Similar to our findings, poor infrastructure, insufficient equipment, understaffing, paucity of knowledge, inappropriate use of antibiotics, and scarcity of local and national guidelines and policies were reported as common barriers to effective implementation of infection control in developing countries [7, 8]. In response, simple, low-cost, high-impact infection control strategies, such as hand-hygiene improvement programmes and simplified process surveillance have been suggested by several authors [20, 30, 31]. However, without necessary training of key personnel, administrative support and provision of necessary resources, it is impossible to implement these recommendations [32–34]. Therefore, actions with logistical, educational and management components that are specific to local circumstances need to be designed and implemented in Mongolia. It is worthwhile to seek support from international professional organizations such as INICC .
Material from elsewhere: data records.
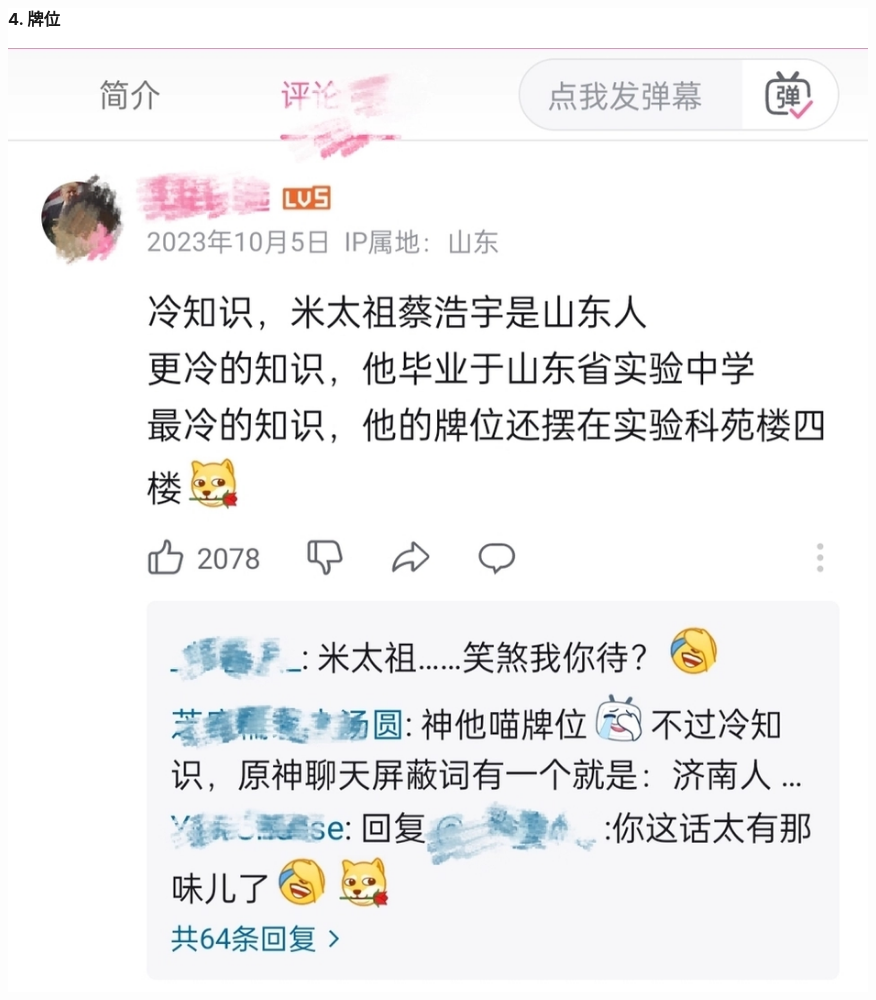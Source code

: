 ### 4. 牌位    

![](https://github.com/DreamingCats/miHoYoJokes/raw/main/genshitjokes/原批历史与文化学/牌位.jpg)
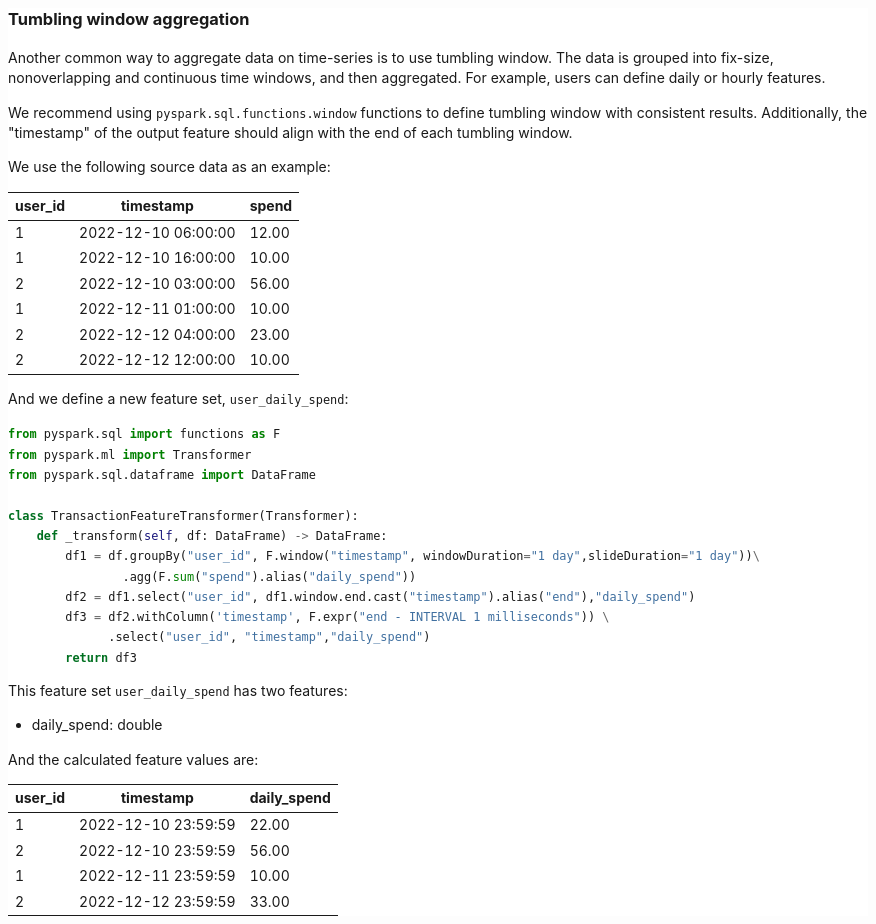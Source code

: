 ### Tumbling window aggregation

Another common way to aggregate data on time-series is to use tumbling window. The data is grouped into fix-size, nonoverlapping and continuous time windows, and then aggregated. For example, users can define daily or hourly features.

We recommend using `pyspark.sql.functions.window` functions to define tumbling window with consistent results. Additionally,  the "timestamp" of the output feature should align with the end of each tumbling window.

We use the following source data as an example:

| user_id | timestamp | spend |
|---|---|---|
| 1 | 2022-12-10 06:00:00 | 12.00 |
| 1 | 2022-12-10 16:00:00 | 10.00 |
| 2 | 2022-12-10 03:00:00 | 56.00 |
| 1 | 2022-12-11 01:00:00 | 10.00 |
| 2 | 2022-12-12 04:00:00 | 23.00 |
| 2 | 2022-12-12 12:00:00 | 10.00 |

And we define a new feature set, `user_daily_spend`:

```python
from pyspark.sql import functions as F
from pyspark.ml import Transformer
from pyspark.sql.dataframe import DataFrame

class TransactionFeatureTransformer(Transformer):
    def _transform(self, df: DataFrame) -> DataFrame:
        df1 = df.groupBy("user_id", F.window("timestamp", windowDuration="1 day",slideDuration="1 day"))\
                .agg(F.sum("spend").alias("daily_spend"))
        df2 = df1.select("user_id", df1.window.end.cast("timestamp").alias("end"),"daily_spend")
        df3 = df2.withColumn('timestamp', F.expr("end - INTERVAL 1 milliseconds")) \
              .select("user_id", "timestamp","daily_spend")
        return df3
```

This feature set `user_daily_spend` has two features:
- daily_spend: double

And the calculated feature values are:

| user_id | timestamp | daily_spend | 
|---|---|---|
| 1 | 2022-12-10 23:59:59 | 22.00 |
| 2 | 2022-12-10 23:59:59 | 56.00 |
| 1 | 2022-12-11 23:59:59 | 10.00 |
| 2 | 2022-12-12 23:59:59 | 33.00 |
This study has the following two main limitations. Firstly, due to resource constraints, the data translation, transcription, coding and quotation selection processes were performed by a single researcher (B-E.I) rather than by two or more investigators. However, the constant iterative discussions within the research team regarding fieldwork experience and analysis maintained the validity of our findings. Secondly, the study examined issues from the participants’ perceptions and there is an obvious need to complement and extend the work presented with large scale quantitative and mixed-method investigations that can provide data and findings on a national scale and with statistical significance. More detailed research will be needed in each area of infection control, including hand hygiene, disinfection sterilization, occupational health, waste management, infection control education and ICP workload, to fully comprehend all of the issues related to their implementation. Moreover, it is important to fully understand interactions and interrelationships of the existing aforementioned contributory factors to poor infection control practice in Mongolia. Root cause or system analysis methods could provide a suitable framework for further research on infection control in Mongolia.